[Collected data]

_ _ _ _ _ _ _

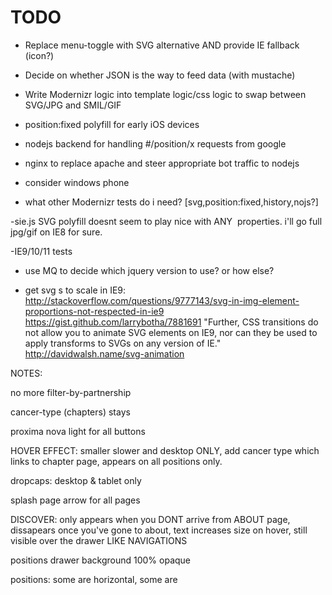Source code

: TODO
=====

- Replace menu-toggle with SVG alternative AND provide IE fallback (icon?)

- Decide on whether JSON is the way to feed data (with mustache)

- Write Modernizr logic into template logic/css logic to swap between SVG/JPG and SMIL/GIF

- position:fixed polyfill for early iOS devices



- nodejs backend for handling #/position/x requests from google

- nginx to replace apache and steer appropriate bot traffic to nodejs

- consider windows phone

- what other Modernizr tests do i need? [svg,position:fixed,history,nojs?]

-sie.js SVG polyfill doesnt seem to play nice with ANY <IMG> properties. i'll go full jpg/gif on IE8 for sure.

-IE9/10/11 tests

- use MQ to decide which jquery version to use? or how else?

- get svg <img>s to scale in IE9: http://stackoverflow.com/questions/9777143/svg-in-img-element-proportions-not-respected-in-ie9
	https://gist.github.com/larrybotha/7881691
	"Further, CSS transitions do not allow you to animate SVG elements on IE9, nor can they be used to apply transforms to SVGs on any version of IE."
	http://davidwalsh.name/svg-animation

NOTES:

no more filter-by-partnership

cancer-type (chapters) stays

proxima nova light for all buttons

HOVER EFFECT: smaller slower and desktop ONLY, add cancer type which links to chapter page, appears on all positions only.

dropcaps: desktop & tablet only

splash page arrow for all pages

DISCOVER: only appears when you DONT arrive from ABOUT page, dissapears once you've gone to about, text increases size on hover, still visible over the drawer LIKE NAVIGATIONS

positions drawer background 100% opaque

positions: some are horizontal, some are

_ _ _ _ _ _ _

■ Action item: Return word for word the lines above from the line with "proxima nova light for all buttons" to the line with "splash page arrow for all pages", including both and leaving out all others.

■ Answer to this problem:
proxima nova light for all buttons

HOVER EFFECT: smaller slower and desktop ONLY, add cancer type which links to chapter page, appears on all positions only.

dropcaps: desktop & tablet only

splash page arrow for all pages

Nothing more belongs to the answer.